#### About this task:
In the listing below, find every line with the string "github" and pull it out.

------------

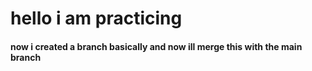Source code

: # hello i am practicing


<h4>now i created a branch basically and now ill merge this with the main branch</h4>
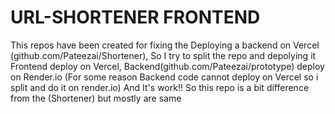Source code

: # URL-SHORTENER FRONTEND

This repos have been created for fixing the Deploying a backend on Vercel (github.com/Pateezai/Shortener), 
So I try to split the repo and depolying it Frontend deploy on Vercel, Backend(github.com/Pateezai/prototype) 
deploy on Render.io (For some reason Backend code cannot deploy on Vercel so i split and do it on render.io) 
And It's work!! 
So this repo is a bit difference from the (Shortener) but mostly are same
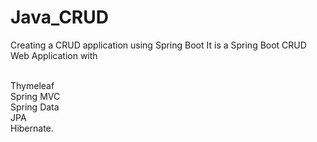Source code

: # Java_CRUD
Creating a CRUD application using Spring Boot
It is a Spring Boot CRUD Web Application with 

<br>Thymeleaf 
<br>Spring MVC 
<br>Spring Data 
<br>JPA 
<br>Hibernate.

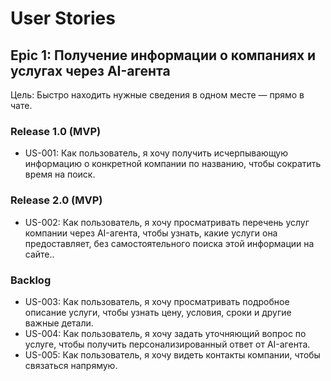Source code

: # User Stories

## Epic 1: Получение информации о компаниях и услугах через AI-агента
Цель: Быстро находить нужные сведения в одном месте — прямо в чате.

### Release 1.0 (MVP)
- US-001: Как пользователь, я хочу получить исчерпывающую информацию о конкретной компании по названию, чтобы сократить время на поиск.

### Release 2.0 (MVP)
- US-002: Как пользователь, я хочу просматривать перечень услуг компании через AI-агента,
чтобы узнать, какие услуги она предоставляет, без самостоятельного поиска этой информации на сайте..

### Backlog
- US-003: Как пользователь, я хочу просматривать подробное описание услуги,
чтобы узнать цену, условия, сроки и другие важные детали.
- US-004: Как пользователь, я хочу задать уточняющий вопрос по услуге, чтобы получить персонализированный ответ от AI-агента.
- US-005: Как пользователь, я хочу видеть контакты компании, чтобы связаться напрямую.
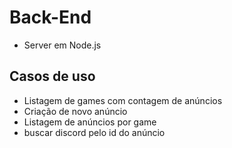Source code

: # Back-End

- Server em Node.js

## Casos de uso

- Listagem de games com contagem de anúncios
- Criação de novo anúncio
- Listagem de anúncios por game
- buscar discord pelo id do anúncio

------------

#### Answer to this problem:
This repos have been created for fixing the Deploying a backend on Vercel (github.com/Pateezai/Shortener), 
So I try to split the repo and depolying it Frontend deploy on Vercel, Backend(github.com/Pateezai/prototype) 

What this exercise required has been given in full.